Tuesday, April 6, 2010

Walt's Organic Fertilizer Co. and Steve Solomon's Veganized Fertilizer Recipe

For those of you living in the greater Seattle area and in need of vegan fertilizer, Walt’s Organic Fertilizer Co. sells a vegan mix called Organic Garden Blend 6-2-5. The mix has a good balance of NPK. Note that you might want to add some lime to the mix. Pacific Northwest soil is very acidic; the rain leaches away much of the calcium. This problem can be corrected by feeding it some lime.

For a year now I have been mixing my own vegan fertilizer using a recipe that I derived from Steve Solomon's Complete Organic Fertilizer for the Pacific Northwest. The following ingredients are totally vegan:

4 parts organic cottonseed meal (or organic soya bean meal)

½ part dolomite lime (or a 50/50 mix of dolomite lime and agricultural lime)

½ part kelp meal

½ part rock phosphate

I was really unsure about using this fertilizer on my garden last year, but I was assured by the great (and very helpful!) folks on the Veganic Agriculture Network that the modified recipe I was using was indeed vegan and balanced. Then, a few weeks ago, I was walking my dog in the Lake Hills Park in Bellevue and came upon a large community garden that was open to the public called the Urban Demonstration Garden. As I walked around reading the informational placards placed in front of the various plants and garden beds, I came upon one placard that explained the type of fertilizer they use. Lo and behold, they use the same exact recipe (also derived from Steve Solomon’s formula) that I thought I had “made up.” I was surprised, and yet very relieved, to know I’m not the only one using it. The only minor difference with their recipe is that they sometimes use fish meal as a substitute for one of the ingredients, which I would never use.

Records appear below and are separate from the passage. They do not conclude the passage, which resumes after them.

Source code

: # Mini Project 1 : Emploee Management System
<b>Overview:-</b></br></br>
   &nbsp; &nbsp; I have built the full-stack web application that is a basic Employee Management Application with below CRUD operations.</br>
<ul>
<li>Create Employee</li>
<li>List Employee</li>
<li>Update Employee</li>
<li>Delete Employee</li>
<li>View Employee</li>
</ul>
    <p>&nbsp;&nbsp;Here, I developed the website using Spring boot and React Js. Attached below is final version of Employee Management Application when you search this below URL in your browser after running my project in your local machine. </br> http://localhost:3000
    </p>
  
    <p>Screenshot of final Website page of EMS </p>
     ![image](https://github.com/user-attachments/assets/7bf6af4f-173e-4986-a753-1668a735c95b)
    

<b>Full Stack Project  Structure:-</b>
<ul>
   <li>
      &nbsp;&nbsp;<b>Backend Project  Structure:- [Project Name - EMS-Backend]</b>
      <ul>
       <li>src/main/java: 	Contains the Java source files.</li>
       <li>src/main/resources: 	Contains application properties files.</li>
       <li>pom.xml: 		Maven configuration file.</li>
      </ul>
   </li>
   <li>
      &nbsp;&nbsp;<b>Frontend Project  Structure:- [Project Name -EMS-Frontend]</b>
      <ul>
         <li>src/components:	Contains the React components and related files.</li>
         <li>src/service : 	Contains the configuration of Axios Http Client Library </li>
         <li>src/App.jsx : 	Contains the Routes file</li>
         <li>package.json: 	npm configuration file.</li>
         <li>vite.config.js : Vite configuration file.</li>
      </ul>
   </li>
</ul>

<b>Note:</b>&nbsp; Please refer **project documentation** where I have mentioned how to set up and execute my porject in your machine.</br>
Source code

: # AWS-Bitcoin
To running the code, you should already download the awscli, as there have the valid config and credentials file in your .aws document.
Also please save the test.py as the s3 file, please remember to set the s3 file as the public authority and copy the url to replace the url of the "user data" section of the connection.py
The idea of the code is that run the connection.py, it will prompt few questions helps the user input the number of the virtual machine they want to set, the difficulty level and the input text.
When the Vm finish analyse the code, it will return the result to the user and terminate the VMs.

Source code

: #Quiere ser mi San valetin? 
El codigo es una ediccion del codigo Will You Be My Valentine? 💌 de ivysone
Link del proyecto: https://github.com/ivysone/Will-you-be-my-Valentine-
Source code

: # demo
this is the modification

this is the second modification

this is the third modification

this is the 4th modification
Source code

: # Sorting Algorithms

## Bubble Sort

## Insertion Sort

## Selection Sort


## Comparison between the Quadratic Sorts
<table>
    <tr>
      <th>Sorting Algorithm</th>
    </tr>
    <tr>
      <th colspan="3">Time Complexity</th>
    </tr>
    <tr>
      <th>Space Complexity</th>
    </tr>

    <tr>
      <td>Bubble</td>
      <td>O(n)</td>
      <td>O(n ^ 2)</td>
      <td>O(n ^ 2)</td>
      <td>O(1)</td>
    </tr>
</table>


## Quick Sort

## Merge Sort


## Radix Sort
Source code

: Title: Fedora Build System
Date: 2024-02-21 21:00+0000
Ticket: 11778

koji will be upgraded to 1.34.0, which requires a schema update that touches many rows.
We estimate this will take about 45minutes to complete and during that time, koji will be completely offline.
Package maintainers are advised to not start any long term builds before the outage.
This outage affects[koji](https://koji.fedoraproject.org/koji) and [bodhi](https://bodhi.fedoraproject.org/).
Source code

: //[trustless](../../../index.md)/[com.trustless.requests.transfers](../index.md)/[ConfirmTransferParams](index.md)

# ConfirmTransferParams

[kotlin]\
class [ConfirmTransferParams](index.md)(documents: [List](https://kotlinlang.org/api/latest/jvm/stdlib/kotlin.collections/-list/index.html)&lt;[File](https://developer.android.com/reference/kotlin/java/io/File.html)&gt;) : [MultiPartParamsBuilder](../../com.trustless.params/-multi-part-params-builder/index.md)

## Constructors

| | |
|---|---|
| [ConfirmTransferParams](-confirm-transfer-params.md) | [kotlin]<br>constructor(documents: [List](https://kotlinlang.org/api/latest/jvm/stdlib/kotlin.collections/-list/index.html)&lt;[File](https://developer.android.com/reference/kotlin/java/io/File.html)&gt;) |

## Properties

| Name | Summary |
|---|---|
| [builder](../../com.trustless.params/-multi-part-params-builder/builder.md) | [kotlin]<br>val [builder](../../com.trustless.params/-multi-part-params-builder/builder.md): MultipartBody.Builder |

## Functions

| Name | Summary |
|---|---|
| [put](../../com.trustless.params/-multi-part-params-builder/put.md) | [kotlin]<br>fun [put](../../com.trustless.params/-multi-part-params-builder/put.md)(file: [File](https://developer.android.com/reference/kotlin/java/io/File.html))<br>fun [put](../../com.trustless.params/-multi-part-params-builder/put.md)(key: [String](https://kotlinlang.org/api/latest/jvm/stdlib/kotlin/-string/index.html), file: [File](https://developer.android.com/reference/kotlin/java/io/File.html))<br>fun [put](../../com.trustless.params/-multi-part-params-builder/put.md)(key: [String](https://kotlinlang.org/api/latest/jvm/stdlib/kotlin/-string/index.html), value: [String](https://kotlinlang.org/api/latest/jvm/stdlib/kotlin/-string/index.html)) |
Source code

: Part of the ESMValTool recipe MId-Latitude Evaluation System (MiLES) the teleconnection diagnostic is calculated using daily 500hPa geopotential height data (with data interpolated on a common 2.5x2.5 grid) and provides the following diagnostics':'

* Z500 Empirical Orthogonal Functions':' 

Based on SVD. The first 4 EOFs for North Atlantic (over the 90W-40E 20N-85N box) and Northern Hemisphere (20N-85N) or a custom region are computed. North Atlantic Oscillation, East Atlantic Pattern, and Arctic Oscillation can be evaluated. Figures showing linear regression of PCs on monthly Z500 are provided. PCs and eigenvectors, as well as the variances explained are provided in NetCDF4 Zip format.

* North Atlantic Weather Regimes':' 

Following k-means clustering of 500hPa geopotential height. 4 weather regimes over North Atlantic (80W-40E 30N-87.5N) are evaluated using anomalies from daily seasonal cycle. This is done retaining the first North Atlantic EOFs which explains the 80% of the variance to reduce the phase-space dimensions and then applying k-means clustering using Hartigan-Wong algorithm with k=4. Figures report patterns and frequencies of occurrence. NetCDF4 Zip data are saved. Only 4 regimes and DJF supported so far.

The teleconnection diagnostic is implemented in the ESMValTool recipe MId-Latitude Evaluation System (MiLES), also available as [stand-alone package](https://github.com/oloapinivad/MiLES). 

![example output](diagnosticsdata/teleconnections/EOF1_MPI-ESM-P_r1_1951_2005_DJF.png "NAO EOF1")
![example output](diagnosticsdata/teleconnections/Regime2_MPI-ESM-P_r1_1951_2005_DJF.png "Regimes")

I just started using organic soya bean (soybean) meal instead of cottonseed meal this week. Cottonseed meal seems to have some controversy surrounding it regarding whether or not it is really organic (and GM free), even though it may be labeled “organic,” and this is something I want to look into more. (On page 36 of Steve Solomon’s book Growing Vegetables West of the Cascades, he gives a short explanation on how the final product of cottonseed meal has been stripped of its oil – the part that retains any pesticides/herbicides. Solomon recommends using cottonseed, but being the vegan skeptic that I am, I plan on researching the situation further.) Regardless, I decided to try the soybean meal more for a change of pace. Linseed meal is also an acceptable substitute for cottonseed or soybean meal. I sometimes throw in some alfalafa meal with my fertilizer as well, though it’s not necessarily needed, it seems.

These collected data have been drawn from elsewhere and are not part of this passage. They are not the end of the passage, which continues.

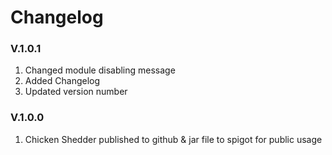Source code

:# Changelog
### V.1.0.1 
1. Changed module disabling message
2. Added Changelog
3. Updated version number

### V.1.0.0
1. Chicken Shedder published to github & jar file to spigot for public usage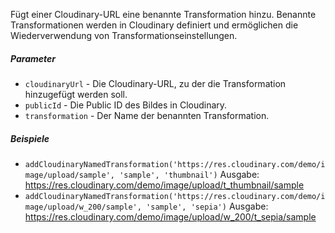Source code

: Fügt einer Cloudinary-URL eine benannte Transformation hinzu. Benannte Transformationen werden in Cloudinary definiert und ermöglichen die Wiederverwendung von Transformationseinstellungen.

##### Parameter
* `cloudinaryUrl` - Die Cloudinary-URL, zu der die Transformation hinzugefügt werden soll.
* `publicId` - Die Public ID des Bildes in Cloudinary.
* `transformation` - Der Name der benannten Transformation.

##### Beispiele
* `addCloudinaryNamedTransformation('https://res.cloudinary.com/demo/image/upload/sample', 'sample', 'thumbnail')` Ausgabe: https://res.cloudinary.com/demo/image/upload/t_thumbnail/sample
* `addCloudinaryNamedTransformation('https://res.cloudinary.com/demo/image/upload/w_200/sample', 'sample', 'sepia')` Ausgabe: https://res.cloudinary.com/demo/image/upload/w_200/t_sepia/sample
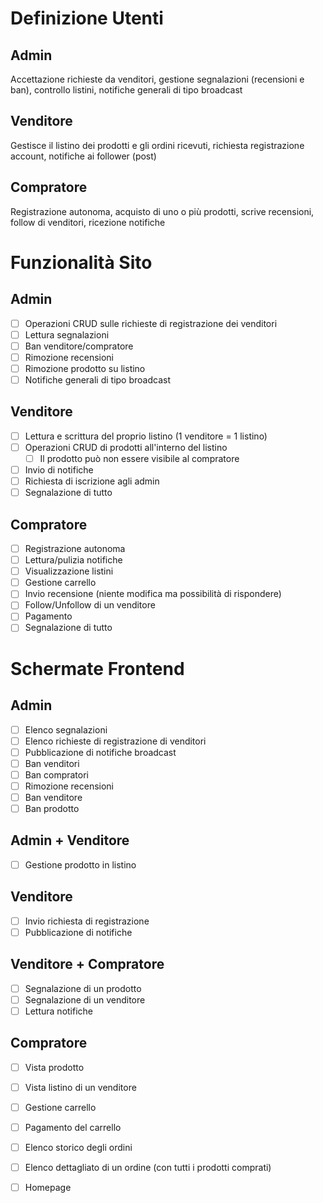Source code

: # Definizione Utenti
## Admin
Accettazione richieste da venditori, gestione segnalazioni (recensioni e ban), controllo listini, notifiche generali di tipo broadcast
## Venditore
Gestisce il listino dei prodotti e gli ordini ricevuti, richiesta registrazione account, notifiche ai follower (post)
## Compratore
Registrazione autonoma, acquisto di uno o più prodotti, scrive recensioni, follow di venditori, ricezione notifiche

# Funzionalità Sito
## Admin
- [ ] Operazioni CRUD sulle richieste di registrazione dei venditori
- [ ] Lettura segnalazioni
- [ ] Ban venditore/compratore
- [ ] Rimozione recensioni
- [ ] Rimozione prodotto su listino
- [ ] Notifiche generali di tipo broadcast
## Venditore
- [ ] Lettura e scrittura del proprio listino (1 venditore = 1 listino)
- [ ] Operazioni CRUD di prodotti all'interno del listino
  - [ ] Il prodotto può non essere visibile al compratore
- [ ] Invio di notifiche
- [ ] Richiesta di iscrizione agli admin
- [ ] Segnalazione di tutto
## Compratore
- [ ] Registrazione autonoma
- [ ] Lettura/pulizia notifiche
- [ ] Visualizzazione listini
- [ ] Gestione carrello
- [ ] Invio recensione (niente modifica ma possibilità di rispondere)
- [ ] Follow/Unfollow di un venditore
- [ ] Pagamento
- [ ] Segnalazione di tutto

# Schermate Frontend
## Admin
- [ ] Elenco segnalazioni
- [ ] Elenco richieste di registrazione di venditori
- [ ] Pubblicazione di notifiche broadcast
- [ ] Ban venditori
- [ ] Ban compratori
- [ ] Rimozione recensioni
- [ ] Ban venditore
- [ ] Ban prodotto
## Admin + Venditore
- [ ] Gestione prodotto in listino
## Venditore
- [ ] Invio richiesta di registrazione
- [ ] Pubblicazione di notifiche
## Venditore + Compratore
- [ ] Segnalazione di un prodotto
- [ ] Segnalazione di un venditore
- [ ] Lettura notifiche
## Compratore
- [ ] Vista prodotto
- [ ] Vista listino di un venditore
- [ ] Gestione carrello
- [ ] Pagamento del carrello
- [ ] Elenco storico degli ordini
- [ ] Elenco dettagliato di un ordine (con tutti i prodotti comprati)
- [ ] Homepage

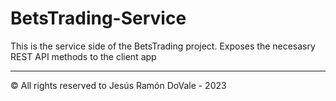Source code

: # BetsTrading-Service

This is the service side of the BetsTrading project. 
Exposes the necesasry REST API methods to the client app


__________________________________________________________________________________
© All rights reserved to Jesús Ramón DoVale - 2023
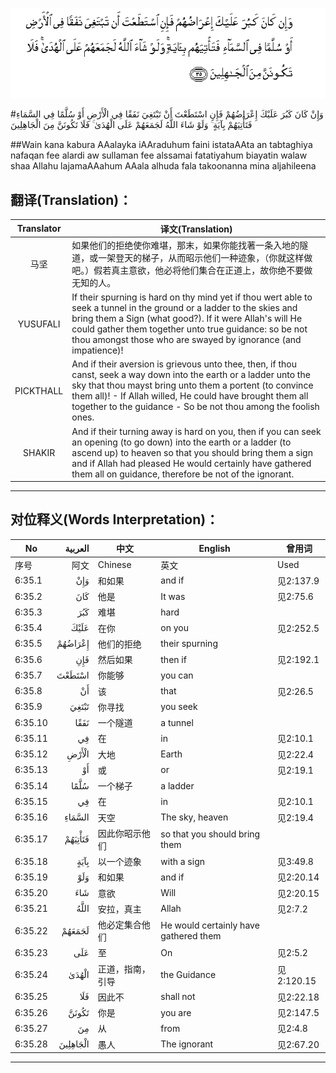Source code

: ![006:035](images/006_035.gif)

#وَإِنْ كَانَ كَبُرَ عَلَيْكَ إِعْرَاضُهُمْ فَإِنِ اسْتَطَعْتَ أَنْ تَبْتَغِيَ نَفَقًا فِي الْأَرْضِ أَوْ سُلَّمًا فِي السَّمَاءِ فَتَأْتِيَهُمْ بِآيَةٍ ۚ وَلَوْ شَاءَ اللَّهُ لَجَمَعَهُمْ عَلَى الْهُدَىٰ ۚ فَلَا تَكُونَنَّ مِنَ الْجَاهِلِينَ 

##Wain kana kabura AAalayka iAAraduhum faini istataAAta an tabtaghiya nafaqan fee alardi aw sullaman fee alssamai fatatiyahum biayatin walaw shaa Allahu lajamaAAahum AAala alhuda fala takoonanna mina aljahileena 

## 翻译(Translation)：

| Translator | 译文(Translation)                                            |
| :--------: | ------------------------------------------------------------ |
|    马坚    | 如果他们的拒绝使你难堪，那末，如果你能找著一条入地的隧道，或一架登天的梯子，从而昭示他们一种迹象，（你就这样做吧。）假若真主意欲，他必将他们集合在正道上，故你绝不要做无知的人。 |
|  YUSUFALI  | If their spurning is hard on thy mind yet if thou wert able to seek a tunnel in the ground or a ladder to the skies and bring them a Sign (what good?). If it were Allah's will He could gather them together unto true guidance: so be not thou amongst those who are swayed by ignorance (and impatience)! |
| PICKTHALL  | And if their aversion is grievous unto thee, then, if thou canst, seek a way down into the earth or a ladder unto the sky that thou mayst bring unto them a portent (to convince them all)! - If Allah willed, He could have brought them all together to the guidance - So be not thou among the foolish ones. |
|   SHAKIR   | And if their turning away is hard on you, then if you can seek an opening (to go down) into the earth or a ladder (to ascend up) to heaven so that you should bring them a sign and if Allah had pleased He would certainly have gathered them all on guidance, therefore be not of the ignorant. |

---

## 对位释义(Words Interpretation)：

| No   | العربية | 中文    | English | 曾用词 |
| ---- | ------: | ------- | ------- | ------ |
| 序号 |    阿文 | Chinese | 英文    | Used   |
| 6:35.1  | وَإِنْ      | 和如果           | and if                                | 见2:137.9  |
| 6:35.2  | كَانَ      | 他是             | It was                                | 见2:75.6   |
| 6:35.3  | كَبُرَ      | 难堪             | hard                                  |            |
| 6:35.4  | عَلَيْكَ     | 在你             | on you                                | 见2:252.5  |
| 6:35.5  | إِعْرَاضُهُمْ  | 他们的拒绝       | their spurning                        |            |
| 6:35.6  | فَإِنِ      | 然后如果         | then if                               | 见2:192.1  |
| 6:35.7  | اسْتَطَعْتَ   | 你能够           | you can                               |            |
| 6:35.8  | أَنْ       | 该               | that                                  | 见2:26.5   |
| 6:35.9  | تَبْتَغِيَ    | 你寻找           | you seek                              |            |
| 6:35.10 | نَفَقًا     | 一个隧道         | a tunnel                              |            |
| 6:35.11 | فِي       | 在               | in                                    | 见2:10.1   |
| 6:35.12 | الْأَرْضِ    | 大地             | Earth                                 | 见2:22.4   |
| 6:35.13 | أَوْ       | 或               | or                                    | 见2:19.1   |
| 6:35.14 | سُلَّمًا     | 一个梯子         | a ladder                              |            |
| 6:35.15 | فِي       | 在               | in                                    | 见2:10.1   |
| 6:35.16 | السَّمَاءِ   | 天空             | The sky, heaven                       | 见2:19.4   |
| 6:35.17 | فَتَأْتِيَهُمْ  | 因此你昭示他们   | so that you should bring them         |            |
| 6:35.18 | بِآيَةٍ     | 以一个迹象       | with a sign                           | 见3:49.8   |
| 6:35.19 | وَلَوْ      | 和如果           | and if                                | 见2:20.14  |
| 6:35.20 | شَاءَ      | 意欲             | Will                                  | 见2:20.15  |
| 6:35.21 | اللَّهُ     | 安拉，真主       | Allah                                 | 见2:7.2    |
| 6:35.22 | لَجَمَعَهُمْ   | 他必定集合他们   | He would certainly have gathered them |            |
| 6:35.23 | عَلَى      | 至               | On                                    | 见2:5.2    |
| 6:35.24 | الْهُدَىٰ    | 正道，指南，引导 | the Guidance                          | 见2:120.15 |
| 6:35.25 | فَلَا      | 因此不           | shall not                             | 见2:22.18  |
| 6:35.26 | تَكُونَنَّ    | 你是             | you are                               | 见2:147.5  |
| 6:35.27 | مِنَ       | 从               | from                                  | 见2:4.8    |
| 6:35.28 | الْجَاهِلِينَ | 愚人             | The ignorant                          | 见2:67.20  |

---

All of the ingredients I’ve written about thus far are available at Walt’s Fertilizer Co. If you live farther east toward the mountains, The Grange in Issaquah sells some of these ingredients as well. I'm sure there are many more sources out there for vegan fertilizer products that I don't know about because I am new to veganics, but I have been keeping my eye out for new companies and sources, and will list them on my blog as I encounter them.

If you are wondering whether or not an ingredient you want to use for fertilizer is vegan, Growing Green (a book on veganic techniques) devotes a chapter to the guidelines (chapter 3: Soil Fertility). Also there is a very helpful information sheet presented (in PDF format) by the Vegan-Organic Network called Propagation and Fertilizers, which I often have been referring to lately.

There are many different types of vegan fertilizers that one can use, some less expensive than others (e.g., wood ash, comfrey liquid, compost tea, stinging nettle liquid, weed tea). Some really creative ways have been proposed in various garden blogs and forums on how to fertilize plants without using animal products. I am trying to keep a list of the ones I encounter so that one day I can post them all.